In third millennium BCE in Girsu, the spouse of Nergal (Meslamtaea) was Inanna's sukkal Ninshubur, otherwise seemingly viewed as unmarried. Attestations of Ninshubur as Nergal's sukkal are also known, though they are infrequent.

According to the myth Nergal and Ereshkigal he was married to Ereshkigal, the goddess of the dead. In god lists, however, they do not appear as husband and wife, though there is evidence that their entourages started to be combined as early as in the Ur III period. Ereshkigal's importance in Mesopotamia was largely limited to literary, rather than cultic, texts.

Nergal's daughter was Tadmushtum, a minor underworld goddess first attested in Drehem in the Ur III period. In an offering list she appears alongside Laṣ. Her name has Akkadian origin, possibly being derived from the words dāmasu ("to humble") or dāmašu (connected to the word "hidden"), though more distant cognates were also proposed, including Geʽez damasu ("to abolish", "to destroy", or alternatively "to hide"). It has also been proposed that a linguistic connection existed between her and the Ugaritic goddess Tadmish (or Dadmish, ddmš in the alphabetic script), who in some of the Ugaritic texts occurs alongside Resheph. A copy of the Weidner god list from Ugarit however equates Tadmish with Suzianna rather than Tadmushtum.

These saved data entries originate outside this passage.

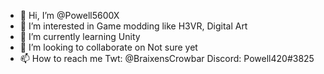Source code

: - 👋 Hi, I’m @Powell5600X
- 👀 I’m interested in Game modding like H3VR, Digital Art 
- 🌱 I’m currently learning Unity 
- 💞️ I’m looking to collaborate on Not sure yet
- 📫 How to reach me Twt: @BraixensCrowbar Discord: Powell420#3825

<!---
Powell5600X/Powell5600X is a ✨ special ✨ repository because its `README.md` (this file) appears on your GitHub profile.
You can click the Preview link to take a look at your changes.
--->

In neo-Babylonian lists of so-called "Divine Daughters", pairs of minor goddesses associated with specific temples likely viewed as daughters of their head gods, the "Daughters of E-Meslam" from Kutha are Dadamushda (Tadmushtum) and Belet-Ili.

While Frans Wiggermann and Piotr Michalowski additionally regard the god Shubula as Nergal's son, it is actually difficult to determine if such a relation existed between these two deities due to the poor preservation of the tablet of the god list An = Anum where Shubula's position in the pantheon was specified. Shubula might have been a son of Ishum rather than Nergal. He was an underworld god and is mostly known from personal names from the Ur III and Isin-Larsa periods. His name is most likely derived from the Akkadian word abālu ("dry"). There is also clear evidence that he was regarded as Tadmushtum's husband.

Sukkals and other servant deities
Nergal's sukkal (attendant deity) was initially the god Ugur (possibly the imperative form of Akkadian nāqaru, meaning "destroy!"), according to a theory developed by Wilfred G. Lambert the personification of his sword. After the Old Babylonian period he was replaced in this role by Ishum. Sporadically Inanna's sukkal Ninshubur or Ereshkigal's sukkal Namtar were said to fulfill this role in the court of Nergal instead.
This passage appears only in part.